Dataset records
◆ ◆ ◆ ◆ ◆
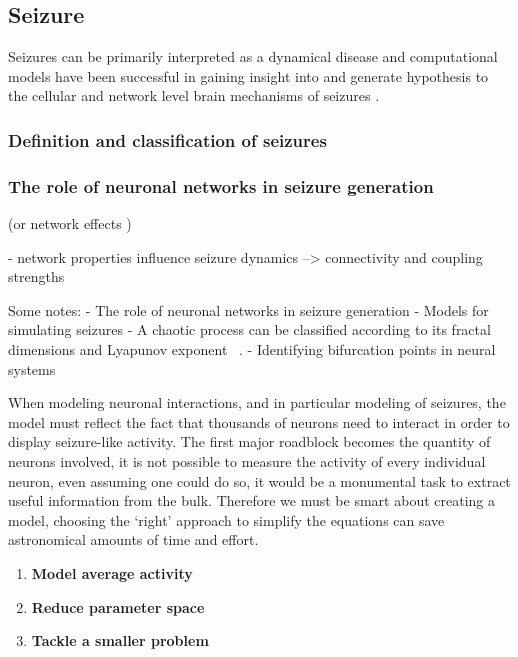 





\subsection*{Seizure}
Seizures can be primarily interpreted as a dynamical disease \cite{DaSilva2003, Milton2010} and computational models have been successful in gaining insight into and generate hypothesis to the cellular and network level brain mechanisms of seizures \cite{Baladron2012}.

\subsubsection*{Definition and classification of seizures}



\subsubsection{The role of neuronal networks in seizure generation}
(or network effects )

- network properties influence seizure dynamics --> connectivity and coupling strengths


Some notes:
- The role of neuronal networks in seizure generation
- Models for simulating seizures
- A chaotic process can be classified according to its fractal dimensions and Lyapunov exponent ~\cite{DaSilva2003}.
- Identifying bifurcation points in neural systems 



When modeling neuronal interactions, and in particular modeling of seizures, the model must reflect the fact that thousands of neurons need to interact in order to display seizure-like activity. 
The first major roadblock becomes the quantity of neurons involved, it is not possible to measure the activity of every individual neuron, even assuming one could do so, it would be a monumental task to extract useful information from the bulk. 
Therefore we must be smart about creating a model, choosing the `right' approach to simplify the equations can save astronomical amounts of time and effort.
\begin{enumerate}
    \item \textbf{Model average activity}
    \item \textbf{Reduce parameter space}
    \item \textbf{Tackle a smaller problem}
\end{enumerate}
◆ ◆ ◆ ◆ ◆
Every line above should be output exactly, except for the pictures.

\subsection*{Seizure}
Seizures can be primarily interpreted as a dynamical disease \cite{DaSilva2003, Milton2010} and computational models have been successful in gaining insight into and generate hypothesis to the cellular and network level brain mechanisms of seizures \cite{Baladron2012}.

\subsubsection*{Definition and classification of seizures}



\subsubsection{The role of neuronal networks in seizure generation}
(or network effects )

- network properties influence seizure dynamics --> connectivity and coupling strengths


Some notes:
- The role of neuronal networks in seizure generation
- Models for simulating seizures
- A chaotic process can be classified according to its fractal dimensions and Lyapunov exponent ~\cite{DaSilva2003}.
- Identifying bifurcation points in neural systems 



When modeling neuronal interactions, and in particular modeling of seizures, the model must reflect the fact that thousands of neurons need to interact in order to display seizure-like activity. 
The first major roadblock becomes the quantity of neurons involved, it is not possible to measure the activity of every individual neuron, even assuming one could do so, it would be a monumental task to extract useful information from the bulk. 
Therefore we must be smart about creating a model, choosing the `right' approach to simplify the equations can save astronomical amounts of time and effort.
\begin{enumerate}
    \item \textbf{Model average activity}
    \item \textbf{Reduce parameter space}
    \item \textbf{Tackle a smaller problem}
\end{enumerate}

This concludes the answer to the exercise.